# About this notebook

In this notebook I'm presenting a simplified version of this competition: how to match an image with a subcrop of itself.

You can find explanations about my motivations here : https://www.kaggle.com/competitions/image-matching-challenge-2022/discussion/323403. My final goal is obviously much more complex but I first need to solve the basics.

# QuadTreeAttention

I'm showing here how to use a pretrained version of QuadTreeAttention : https://arxiv.org/abs/2201.02767

# Updated version (version 4)

Training is now working,

# Weird behaviors

- Pretrained or fine-tuned models are good at detecting crops, but they stop working as soon as a 90° rotation is applied.

In [None]:
!pip -q install -U kornia
!pip -q install kornia-moons
!pip3 -q install torch==1.8.2+cu102 torchvision==0.9.2+cu102 torchaudio==0.8.2 -f https://download.pytorch.org/whl/lts/1.8/torch_lts.html
!pip -q install ninja
!pip -q install loguru
!pip -q install einops
!pip -q install timm

In [None]:
!cp -r ../input/quadtreeattention/ ../working/ # input folder is read only
! cd ../working/quadtreeattention/QuadTreeAttention-master/QuadTreeAttention/ && pip install .

In [None]:
import cv2
import kornia as K
import kornia.feature as KF
from kornia.feature.loftr import LoFTR
import matplotlib.pyplot as plt
import numpy as np
import pandas as pd
import torch
import glob
import random

import torchvision
import kornia_moons.feature as KMF
from PIL import Image

import sys
sys.path.append('../working/quadtreeattention/QuadTreeAttention-master/')
sys.path.append('../working/quadtreeattention/QuadTreeAttention-master/FeatureMatching/')
sys.path.append('../working/quadtreeattention/QuadTreeAttention-master/QuadTreeAttention/')

# Utilities functions

In [None]:
from FeatureMatching.src.utils.plotting import make_matching_figure
from pathlib import Path
import matplotlib.cm as cm

def get_images_path(path):
    path_to_imgs = [str(p) for p in Path(path).rglob("**/images/*.jpg")]
    # remove macros
    return path_to_imgs

def match_and_draw_dataset(matcher, dataset, conf_thresh=0, max_img=20, device="cuda", rotate=False, plot_no_match=True):
    """
    Match and draw from all elements in a dataset
    for a specific model

    Parameters
    ----------
    matcher (torch nn module): a matcher model (LOFTR, QUADTREE)
    dataset (torch dataset): a dataset with matching pairs
    conf_thresh (float): between 0 and 1, confidence of shown matches
    max_img (int) : max images to plot
    device (str) : device to make inference
    """
    matcher.eval()
    matcher.to(device)

    for idx in range(min(len(dataset), max_img)):
        batch = dataset[idx]
        batch["image0"] = batch['image0'].unsqueeze(0).to(device)
        batch["image1"] = batch['image1'].unsqueeze(0).to(device)

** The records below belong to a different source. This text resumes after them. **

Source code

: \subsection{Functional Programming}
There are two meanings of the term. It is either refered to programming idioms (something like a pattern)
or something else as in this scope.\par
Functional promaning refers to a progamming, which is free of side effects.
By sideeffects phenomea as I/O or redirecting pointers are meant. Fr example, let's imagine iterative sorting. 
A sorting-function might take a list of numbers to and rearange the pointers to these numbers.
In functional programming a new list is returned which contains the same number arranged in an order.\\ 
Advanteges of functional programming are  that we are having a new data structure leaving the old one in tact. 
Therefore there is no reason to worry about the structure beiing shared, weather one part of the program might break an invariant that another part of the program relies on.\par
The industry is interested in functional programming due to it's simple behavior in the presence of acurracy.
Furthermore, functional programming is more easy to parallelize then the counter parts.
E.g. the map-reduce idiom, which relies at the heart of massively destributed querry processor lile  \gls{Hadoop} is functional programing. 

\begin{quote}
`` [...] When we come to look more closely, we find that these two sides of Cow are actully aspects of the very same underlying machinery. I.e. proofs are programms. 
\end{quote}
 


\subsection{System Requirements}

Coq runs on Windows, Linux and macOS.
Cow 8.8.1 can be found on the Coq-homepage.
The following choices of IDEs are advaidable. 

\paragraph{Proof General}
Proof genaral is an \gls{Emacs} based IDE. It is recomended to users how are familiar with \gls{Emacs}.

        img0_raw = K.tensor_to_image(batch["raw_image0"]) #np.tile(batch["image0"].squeeze(0).cpu().numpy().transpose(1, 2, 0), 3)
        img1_raw = K.tensor_to_image(batch["raw_image1"]) #np.tile(batch["image1"].squeeze(0).cpu().numpy().transpose(1, 2, 0), 3)

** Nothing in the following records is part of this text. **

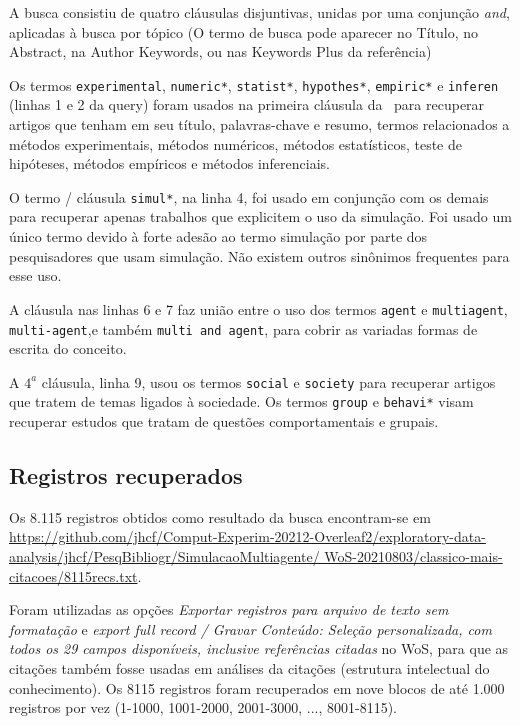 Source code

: A busca consistiu de quatro cláusulas disjuntivas, unidas por uma conjunção \textit{and}, aplicadas à busca por tópico (O termo de busca pode aparecer no Título, no Abstract, na Author Keywords, ou nas Keywords Plus da referência)

Os termos \texttt{experimental}, \texttt{numeric*}, \texttt{statist*}, \texttt{hypothes*}, 
\texttt{empiric*}
e \texttt{inferen} (linhas 1 e 2 da query) foram usados na primeira cláusula da \query\  para recuperar artigos que tenham em seu título, palavras-chave e resumo, termos relacionados a métodos experimentais,
métodos numéricos,
métodos estatísticos,
teste de hipóteses,
métodos empíricos e métodos inferenciais.

O termo / cláusula  \texttt{simul*}, na linha 4, foi usado em conjunção com os demais para recuperar apenas trabalhos que explicitem o uso da simulação.
Foi usado um único termo devido à forte adesão ao termo simulação por parte dos pesquisadores que usam simulação. Não existem outros sinônimos frequentes para esse uso.

A cláusula nas linhas 6 e 7 faz união entre o uso dos termos \texttt{agent} e \texttt{multiagent}, \texttt{multi-agent},e  também \texttt{multi and agent}, para cobrir as variadas formas de escrita do conceito.

A $4^{a}$ cláusula, linha 9,  usou os termos \texttt{social} e \texttt{society} para recuperar artigos que tratem de temas ligados à sociedade.
Os termos \texttt{group} e \texttt{behavi*} visam recuperar estudos que tratam de questões comportamentais e grupais.

\subsection{Registros recuperados}

Os 8.115 registros obtidos como resultado da busca encontram-se em \url{https://github.com/jhcf/Comput-Experim-20212-Overleaf2/exploratory-data-analysis/jhcf/PesqBibliogr/SimulacaoMultiagente/ WoS-20210803/classico-mais-citacoes/8115recs.txt}. 

Foram utilizadas as opções \textit{Exportar registros para arquivo de texto sem formatação} e \textit{export full record / Gravar Conteúdo: Seleção personalizada, com todos os 29 campos disponíveis, inclusive referências citadas} no WoS, para que as citações também fosse usadas em análises da citações (estrutura intelectual do conhecimento). Os 8115 registros foram recuperados em nove blocos de até 1.000 registros por vez (1-1000, 1001-2000, 2001-3000, ..., 8001-8115).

        with torch.no_grad():
            matcher.eval()
            matcher.to(device)
            matcher(batch)
            mconf = batch['mconf'].cpu().numpy()
            mask_conf = mconf > conf_thresh
            mconf = mconf[mask_conf]
            mkpts0 = batch['mkpts0_f'].cpu().numpy()[mask_conf]
            mkpts1 = batch['mkpts1_f'].cpu().numpy()[mask_conf]
            
            color = cm.jet(mconf)
        if len(mkpts0)<=3 and not plot_no_match:
            print("Not enough matches")
            continue
        text = [
            'LoFTR',
            'Matches: {}'.format(len(mkpts0)),
        ]
        fig = make_matching_figure(img0_raw, img1_raw, mkpts0, mkpts1, color, text=text)
        plt.show()
        plt.close()

        if rotate:
            # Look at transposition
            batch["image0"] = batch['image0']
            batch["image1"] = torch.transpose(batch['image1'], 2, 3)
            img0_raw = K.tensor_to_image(batch["raw_image0"]) #np.tile(batch["image0"].squeeze(0).cpu().numpy().transpose(1, 2, 0), 3)
            img1_raw = K.tensor_to_image(batch["raw_image1"]).transpose(1, 0, 2) #np.tile(batch["image1"].squeeze(0).cpu().numpy().transpose(1, 2, 0), 3)

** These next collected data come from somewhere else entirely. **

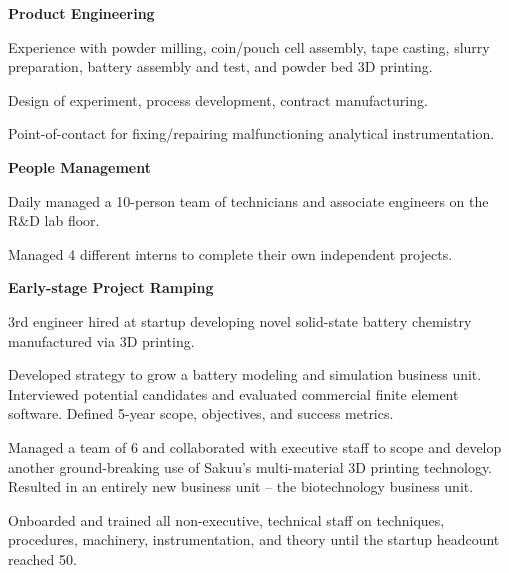 \documentclass[letterpaper,10.8pt]{article}
\begin{document}
{\vspace{-2pt}\item\small{\textbf{Product Engineering}\vspace{-2pt}}}
\begin{description}[font=$\bullet$]
\item{Experience with powder milling, coin/pouch cell assembly, tape casting, slurry preparation, battery assembly and test, and powder bed 3D printing.}
\item{Design of experiment, process development, contract manufacturing.}
\item{Point-of-contact for fixing/repairing malfunctioning analytical instrumentation.}
\end{description} 

{\vspace{-2pt}\item\small{\textbf{People Management}\vspace{-2pt}}} 
\begin{description}[font=$\bullet$]
\item{Daily managed a 10-person team of technicians and associate engineers on the R\&D lab floor.}
\item{Managed 4 different interns to complete their own independent projects.}
\end{description}

{\vspace{-2pt}\item\small{\textbf{Early-stage Project Ramping}\vspace{-2pt}}}
\begin{description}[font=$\bullet$]
\item{3rd engineer hired at startup developing novel solid-state battery chemistry manufactured via 3D printing.}
\item{Developed strategy to grow a battery modeling and simulation business unit. Interviewed potential candidates and evaluated commercial finite element software. Defined 5-year scope, objectives, and success metrics.}
\item{Managed a team of 6 and collaborated with executive staff to scope and develop another ground-breaking use of Sakuu's multi-material 3D printing technology. Resulted in an entirely new business unit -- the biotechnology business unit.}
\item{Onboarded and trained all non-executive, technical staff on techniques, procedures, machinery, instrumentation, and theory until the startup headcount reached 50.} 
\end{description}
\end{document}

            with torch.no_grad():
                matcher(batch)
                mconf = batch['mconf'].cpu().numpy()
                mask_conf = mconf > conf_thresh
                mconf = mconf[mask_conf]
                mkpts0 = batch['mkpts0_f'].cpu().numpy()[mask_conf]
                mkpts1 = batch['mkpts1_f'].cpu().numpy()[mask_conf]
                
                color = cm.jet(mconf)

            text = [
                'LoFTR transpose',
                'Init Matches: {}'.format(len(mask_conf)),
                'Thresh Matches: {}'.format(len(mkpts0)),
            ]
            fig = make_matching_figure(img0_raw, img1_raw, mkpts0, mkpts1, color, text=text)
            plt.show()
            plt.close()

    return

# Synthetic Dataset

The goal here is simply to pick an image as input, sample a smaller crop inside and try to match the crop with the image.




In [None]:
from torch.utils.data import Dataset

class RotateSyntheticDataset(Dataset):
    # TODO : Is rotation correct ?
    def __init__(self,
                 path_to_dermoscopies,
                 img_size=(320, 320), # (64*6, 48*6) (640, 480)
                 crop_range=[2],
                 rotation_prob=0.5,
                 augment_fn=None,
                 light_mode=False):
        """
        Creates artificial dataset.
        
        Args:
            - path_to_dermoscopies (list): iterable of path to dermoscopic images
            - img_resize (int, int): Final size of image shown to model (should be divisible by 64?)
            - augment_fn (callable, optional): augments images with pre-defined visual effects.
            - crop_range (list of int): ratios between original image and image crop
        """
        super().__init__()
        self.path_to_dermoscopies = path_to_dermoscopies
        
        self.img_size = img_size
        self.crop_range = crop_range
        self.rotation_prob = rotation_prob
        self.augment_fn = augment_fn
        self.light_mode = light_mode

        # for training LoFTR
        # self.coarse_scale = 1/8 #getattr(kwargs, 'coarse_scale', 0.125) # 0.125=1/8

    def __len__(self):
        return len(self.path_to_dermoscopies)
    
    def __getitem__(self, idx):
        img_path = self.path_to_dermoscopies[idx]
        img_name = img_path.split('/')[-1]
        
        image0 = self.load_torch_image(img_path) #(h, w)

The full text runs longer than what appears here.